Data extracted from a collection
>>>

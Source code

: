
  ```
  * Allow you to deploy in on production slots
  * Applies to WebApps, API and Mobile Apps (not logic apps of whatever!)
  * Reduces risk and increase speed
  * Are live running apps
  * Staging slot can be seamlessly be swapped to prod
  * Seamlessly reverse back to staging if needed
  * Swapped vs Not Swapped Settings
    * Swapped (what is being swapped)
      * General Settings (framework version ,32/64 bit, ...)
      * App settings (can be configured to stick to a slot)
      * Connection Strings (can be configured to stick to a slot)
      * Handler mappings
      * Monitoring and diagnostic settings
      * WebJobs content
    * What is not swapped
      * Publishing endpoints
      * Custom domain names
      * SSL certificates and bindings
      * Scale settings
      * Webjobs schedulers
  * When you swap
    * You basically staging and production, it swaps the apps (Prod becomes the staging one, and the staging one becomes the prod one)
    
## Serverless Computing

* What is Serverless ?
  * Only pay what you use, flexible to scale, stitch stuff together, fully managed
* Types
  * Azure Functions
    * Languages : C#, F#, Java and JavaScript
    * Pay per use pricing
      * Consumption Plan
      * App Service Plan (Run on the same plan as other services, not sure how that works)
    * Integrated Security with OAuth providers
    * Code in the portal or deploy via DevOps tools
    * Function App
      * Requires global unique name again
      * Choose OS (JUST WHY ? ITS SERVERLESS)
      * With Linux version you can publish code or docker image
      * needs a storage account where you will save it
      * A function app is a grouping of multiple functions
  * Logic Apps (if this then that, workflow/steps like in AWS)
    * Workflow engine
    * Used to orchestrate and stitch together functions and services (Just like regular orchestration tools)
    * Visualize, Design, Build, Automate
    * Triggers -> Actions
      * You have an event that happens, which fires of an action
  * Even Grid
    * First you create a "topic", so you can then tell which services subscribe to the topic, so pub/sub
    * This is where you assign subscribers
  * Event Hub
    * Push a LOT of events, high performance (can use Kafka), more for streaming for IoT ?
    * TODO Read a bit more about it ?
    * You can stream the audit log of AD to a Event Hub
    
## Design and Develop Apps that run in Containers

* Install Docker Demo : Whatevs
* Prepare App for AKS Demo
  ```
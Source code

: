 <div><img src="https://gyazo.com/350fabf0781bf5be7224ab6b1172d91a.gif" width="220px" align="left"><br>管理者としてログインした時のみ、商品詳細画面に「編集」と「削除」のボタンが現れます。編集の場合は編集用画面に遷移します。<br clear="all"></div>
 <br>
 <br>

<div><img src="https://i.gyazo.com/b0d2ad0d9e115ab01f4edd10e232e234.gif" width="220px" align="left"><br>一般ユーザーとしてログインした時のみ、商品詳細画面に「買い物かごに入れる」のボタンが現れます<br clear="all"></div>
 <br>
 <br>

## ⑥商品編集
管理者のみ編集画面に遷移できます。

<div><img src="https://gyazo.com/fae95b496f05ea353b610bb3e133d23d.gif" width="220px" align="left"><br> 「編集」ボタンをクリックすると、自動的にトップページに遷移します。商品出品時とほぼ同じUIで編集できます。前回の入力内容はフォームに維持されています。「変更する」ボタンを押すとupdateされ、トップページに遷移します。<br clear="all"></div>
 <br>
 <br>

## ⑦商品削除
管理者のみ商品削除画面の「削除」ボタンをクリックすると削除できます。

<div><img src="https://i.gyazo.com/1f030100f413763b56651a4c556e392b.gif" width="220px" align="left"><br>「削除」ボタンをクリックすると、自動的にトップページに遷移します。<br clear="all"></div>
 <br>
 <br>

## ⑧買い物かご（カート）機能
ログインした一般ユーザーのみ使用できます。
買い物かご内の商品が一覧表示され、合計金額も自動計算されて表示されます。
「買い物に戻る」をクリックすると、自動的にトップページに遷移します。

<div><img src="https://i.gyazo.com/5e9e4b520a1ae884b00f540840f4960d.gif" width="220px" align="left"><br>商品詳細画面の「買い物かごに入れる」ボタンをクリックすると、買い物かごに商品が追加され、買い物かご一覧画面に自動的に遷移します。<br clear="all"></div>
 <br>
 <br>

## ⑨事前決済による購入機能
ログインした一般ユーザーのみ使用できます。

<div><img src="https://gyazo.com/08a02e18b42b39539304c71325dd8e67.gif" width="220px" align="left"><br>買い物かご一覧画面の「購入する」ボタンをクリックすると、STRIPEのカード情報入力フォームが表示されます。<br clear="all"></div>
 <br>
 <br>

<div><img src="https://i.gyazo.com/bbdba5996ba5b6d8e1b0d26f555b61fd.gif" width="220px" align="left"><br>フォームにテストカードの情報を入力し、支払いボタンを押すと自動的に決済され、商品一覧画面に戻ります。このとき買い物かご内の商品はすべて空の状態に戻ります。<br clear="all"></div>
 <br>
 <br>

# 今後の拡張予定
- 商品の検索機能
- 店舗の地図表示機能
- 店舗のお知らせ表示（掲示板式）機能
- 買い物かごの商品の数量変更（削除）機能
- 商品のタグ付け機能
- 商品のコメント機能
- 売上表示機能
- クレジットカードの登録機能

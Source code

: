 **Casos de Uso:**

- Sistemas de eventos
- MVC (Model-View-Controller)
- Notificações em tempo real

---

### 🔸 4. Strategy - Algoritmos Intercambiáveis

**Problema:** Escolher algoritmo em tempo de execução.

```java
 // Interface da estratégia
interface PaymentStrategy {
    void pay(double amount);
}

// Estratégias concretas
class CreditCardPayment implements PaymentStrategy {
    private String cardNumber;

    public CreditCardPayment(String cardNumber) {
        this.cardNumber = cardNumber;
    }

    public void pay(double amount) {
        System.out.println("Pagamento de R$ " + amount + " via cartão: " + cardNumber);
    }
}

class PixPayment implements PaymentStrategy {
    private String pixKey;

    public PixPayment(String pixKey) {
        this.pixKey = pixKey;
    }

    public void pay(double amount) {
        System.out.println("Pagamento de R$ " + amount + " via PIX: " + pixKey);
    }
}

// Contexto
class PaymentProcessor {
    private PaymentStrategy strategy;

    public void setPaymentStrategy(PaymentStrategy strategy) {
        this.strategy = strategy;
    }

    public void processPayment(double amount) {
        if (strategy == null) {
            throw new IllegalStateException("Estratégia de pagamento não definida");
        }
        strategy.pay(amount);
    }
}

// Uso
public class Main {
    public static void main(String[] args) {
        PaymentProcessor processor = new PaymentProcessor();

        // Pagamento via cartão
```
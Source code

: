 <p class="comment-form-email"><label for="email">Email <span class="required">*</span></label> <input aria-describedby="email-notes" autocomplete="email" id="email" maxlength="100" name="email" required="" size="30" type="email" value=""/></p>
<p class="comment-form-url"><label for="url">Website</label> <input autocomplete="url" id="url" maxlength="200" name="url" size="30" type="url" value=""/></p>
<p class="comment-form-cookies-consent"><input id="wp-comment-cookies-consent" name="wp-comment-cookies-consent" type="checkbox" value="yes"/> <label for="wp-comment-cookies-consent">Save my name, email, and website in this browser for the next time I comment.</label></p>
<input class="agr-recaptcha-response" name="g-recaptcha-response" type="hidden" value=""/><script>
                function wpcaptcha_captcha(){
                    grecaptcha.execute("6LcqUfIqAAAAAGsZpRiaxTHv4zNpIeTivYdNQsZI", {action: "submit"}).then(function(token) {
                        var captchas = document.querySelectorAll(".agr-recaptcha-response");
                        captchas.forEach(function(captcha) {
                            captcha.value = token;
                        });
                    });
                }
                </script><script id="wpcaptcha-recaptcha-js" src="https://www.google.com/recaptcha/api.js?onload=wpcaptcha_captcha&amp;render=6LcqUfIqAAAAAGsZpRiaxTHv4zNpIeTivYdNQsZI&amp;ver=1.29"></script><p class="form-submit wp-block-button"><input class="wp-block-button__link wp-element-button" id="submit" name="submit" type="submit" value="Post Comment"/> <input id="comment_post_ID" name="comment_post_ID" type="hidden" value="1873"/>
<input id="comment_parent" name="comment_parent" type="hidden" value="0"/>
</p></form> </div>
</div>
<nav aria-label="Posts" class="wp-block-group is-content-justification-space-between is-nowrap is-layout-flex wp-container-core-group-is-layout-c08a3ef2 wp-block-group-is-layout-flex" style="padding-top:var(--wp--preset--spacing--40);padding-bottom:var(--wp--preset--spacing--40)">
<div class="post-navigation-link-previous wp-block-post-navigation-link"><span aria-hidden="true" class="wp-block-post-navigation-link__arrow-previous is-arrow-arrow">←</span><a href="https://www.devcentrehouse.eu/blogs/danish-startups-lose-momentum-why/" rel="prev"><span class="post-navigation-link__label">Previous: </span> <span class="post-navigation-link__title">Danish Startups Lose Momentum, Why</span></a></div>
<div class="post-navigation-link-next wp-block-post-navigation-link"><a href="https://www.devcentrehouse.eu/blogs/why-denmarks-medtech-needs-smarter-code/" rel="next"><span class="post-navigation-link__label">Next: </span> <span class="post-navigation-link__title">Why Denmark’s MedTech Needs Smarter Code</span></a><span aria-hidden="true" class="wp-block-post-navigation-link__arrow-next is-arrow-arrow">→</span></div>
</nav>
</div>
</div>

<<<

From the records above, extract exactly and only the lines that begin at the line with "is-content-justification-space-between is-nowrap is-layout-flex" and stop after the line with "Lose Momentum, Why</span></a></div>".

• _YOUR SOLUTION_
<nav aria-label="Posts" class="wp-block-group is-content-justification-space-between is-nowrap is-layout-flex wp-container-core-group-is-layout-c08a3ef2 wp-block-group-is-layout-flex" style="padding-top:var(--wp--preset--spacing--40);padding-bottom:var(--wp--preset--spacing--40)">
<div class="post-navigation-link-previous wp-block-post-navigation-link"><span aria-hidden="true" class="wp-block-post-navigation-link__arrow-previous is-arrow-arrow">←</span><a href="https://www.devcentrehouse.eu/blogs/danish-startups-lose-momentum-why/" rel="prev"><span class="post-navigation-link__label">Previous: </span> <span class="post-navigation-link__title">Danish Startups Lose Momentum, Why</span></a></div>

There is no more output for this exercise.